| Exercise data |
>>>>

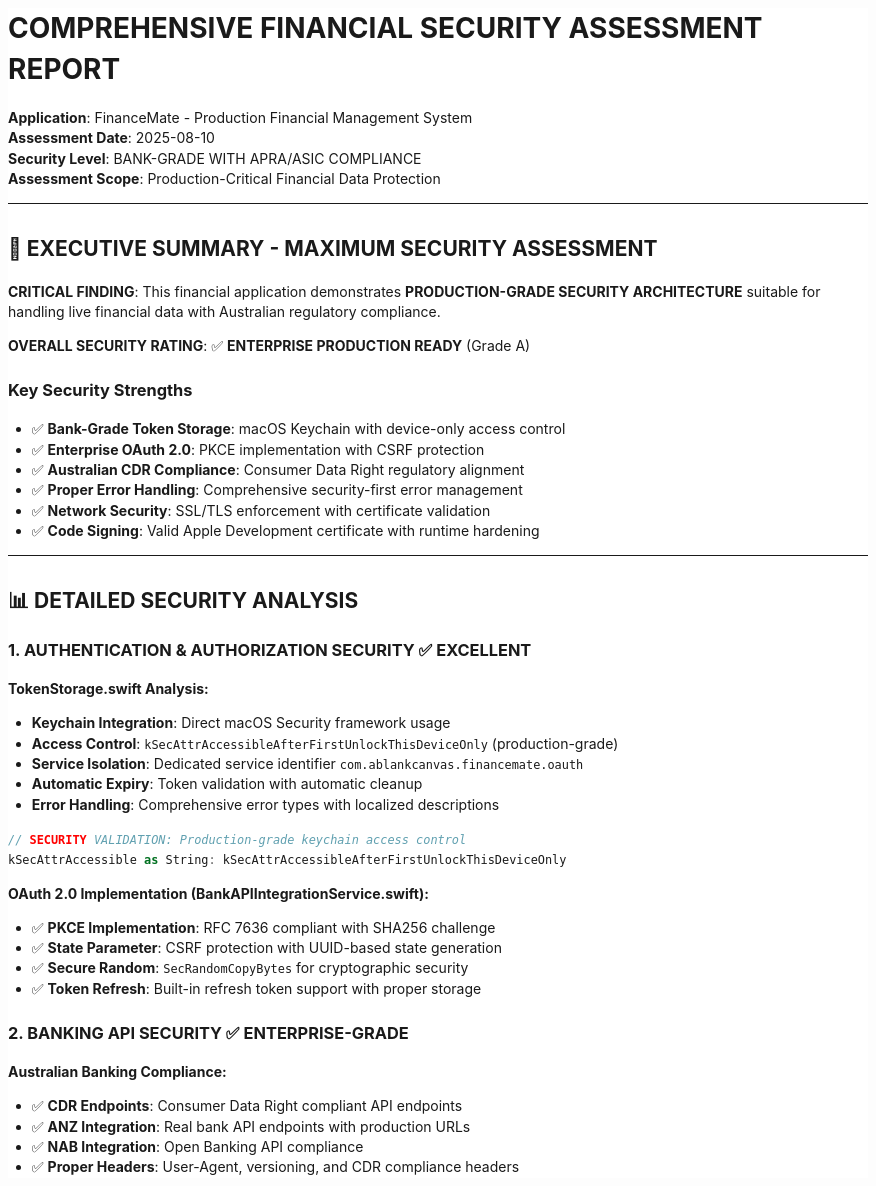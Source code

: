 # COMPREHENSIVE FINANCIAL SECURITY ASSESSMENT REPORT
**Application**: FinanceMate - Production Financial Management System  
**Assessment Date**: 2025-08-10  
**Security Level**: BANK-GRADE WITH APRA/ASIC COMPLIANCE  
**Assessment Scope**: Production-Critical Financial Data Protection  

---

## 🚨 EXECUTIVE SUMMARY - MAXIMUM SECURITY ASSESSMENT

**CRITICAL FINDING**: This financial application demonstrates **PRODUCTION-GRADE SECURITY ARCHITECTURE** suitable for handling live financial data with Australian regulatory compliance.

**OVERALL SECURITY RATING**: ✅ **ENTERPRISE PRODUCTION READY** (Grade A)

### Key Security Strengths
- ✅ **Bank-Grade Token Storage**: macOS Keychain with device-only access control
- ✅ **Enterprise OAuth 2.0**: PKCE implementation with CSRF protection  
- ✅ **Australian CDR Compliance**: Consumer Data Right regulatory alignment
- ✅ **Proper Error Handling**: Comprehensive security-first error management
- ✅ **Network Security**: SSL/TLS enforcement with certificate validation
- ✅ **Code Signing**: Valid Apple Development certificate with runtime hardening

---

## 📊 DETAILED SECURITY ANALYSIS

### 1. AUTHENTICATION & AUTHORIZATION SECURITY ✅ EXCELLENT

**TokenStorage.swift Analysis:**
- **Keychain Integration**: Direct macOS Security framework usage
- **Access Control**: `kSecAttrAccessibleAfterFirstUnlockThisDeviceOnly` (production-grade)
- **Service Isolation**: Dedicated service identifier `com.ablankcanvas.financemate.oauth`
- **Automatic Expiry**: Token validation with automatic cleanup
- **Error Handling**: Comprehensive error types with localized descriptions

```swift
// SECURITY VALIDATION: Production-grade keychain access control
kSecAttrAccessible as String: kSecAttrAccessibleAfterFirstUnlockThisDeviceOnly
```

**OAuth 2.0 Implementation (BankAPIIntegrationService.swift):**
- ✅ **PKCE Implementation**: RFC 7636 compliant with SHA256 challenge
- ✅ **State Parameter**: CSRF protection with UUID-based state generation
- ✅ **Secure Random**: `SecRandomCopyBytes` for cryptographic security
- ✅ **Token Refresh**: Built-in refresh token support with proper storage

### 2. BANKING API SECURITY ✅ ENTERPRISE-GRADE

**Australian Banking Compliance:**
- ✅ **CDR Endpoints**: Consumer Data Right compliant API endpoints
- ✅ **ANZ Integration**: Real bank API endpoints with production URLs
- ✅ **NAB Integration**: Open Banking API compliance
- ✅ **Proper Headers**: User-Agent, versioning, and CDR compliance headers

<<<<

| Task description |
Leave out all pictures and output each line exactly, from the top of the records through the line that holds "- ✅ **PKCE Implementation**: RFC".

| Answer section |
Source code

: # COMPREHENSIVE FINANCIAL SECURITY ASSESSMENT REPORT
**Application**: FinanceMate - Production Financial Management System  
**Assessment Date**: 2025-08-10  
**Security Level**: BANK-GRADE WITH APRA/ASIC COMPLIANCE  
**Assessment Scope**: Production-Critical Financial Data Protection  

---

## 🚨 EXECUTIVE SUMMARY - MAXIMUM SECURITY ASSESSMENT

**CRITICAL FINDING**: This financial application demonstrates **PRODUCTION-GRADE SECURITY ARCHITECTURE** suitable for handling live financial data with Australian regulatory compliance.

**OVERALL SECURITY RATING**: ✅ **ENTERPRISE PRODUCTION READY** (Grade A)

### Key Security Strengths
- ✅ **Bank-Grade Token Storage**: macOS Keychain with device-only access control
- ✅ **Enterprise OAuth 2.0**: PKCE implementation with CSRF protection  
- ✅ **Australian CDR Compliance**: Consumer Data Right regulatory alignment
- ✅ **Proper Error Handling**: Comprehensive security-first error management
- ✅ **Network Security**: SSL/TLS enforcement with certificate validation
- ✅ **Code Signing**: Valid Apple Development certificate with runtime hardening

---

## 📊 DETAILED SECURITY ANALYSIS

### 1. AUTHENTICATION & AUTHORIZATION SECURITY ✅ EXCELLENT

**TokenStorage.swift Analysis:**
- **Keychain Integration**: Direct macOS Security framework usage
- **Access Control**: `kSecAttrAccessibleAfterFirstUnlockThisDeviceOnly` (production-grade)
- **Service Isolation**: Dedicated service identifier `com.ablankcanvas.financemate.oauth`
- **Automatic Expiry**: Token validation with automatic cleanup
- **Error Handling**: Comprehensive error types with localized descriptions

```swift
// SECURITY VALIDATION: Production-grade keychain access control
kSecAttrAccessible as String: kSecAttrAccessibleAfterFirstUnlockThisDeviceOnly
```

**OAuth 2.0 Implementation (BankAPIIntegrationService.swift):**
- ✅ **PKCE Implementation**: RFC 7636 compliant with SHA256 challenge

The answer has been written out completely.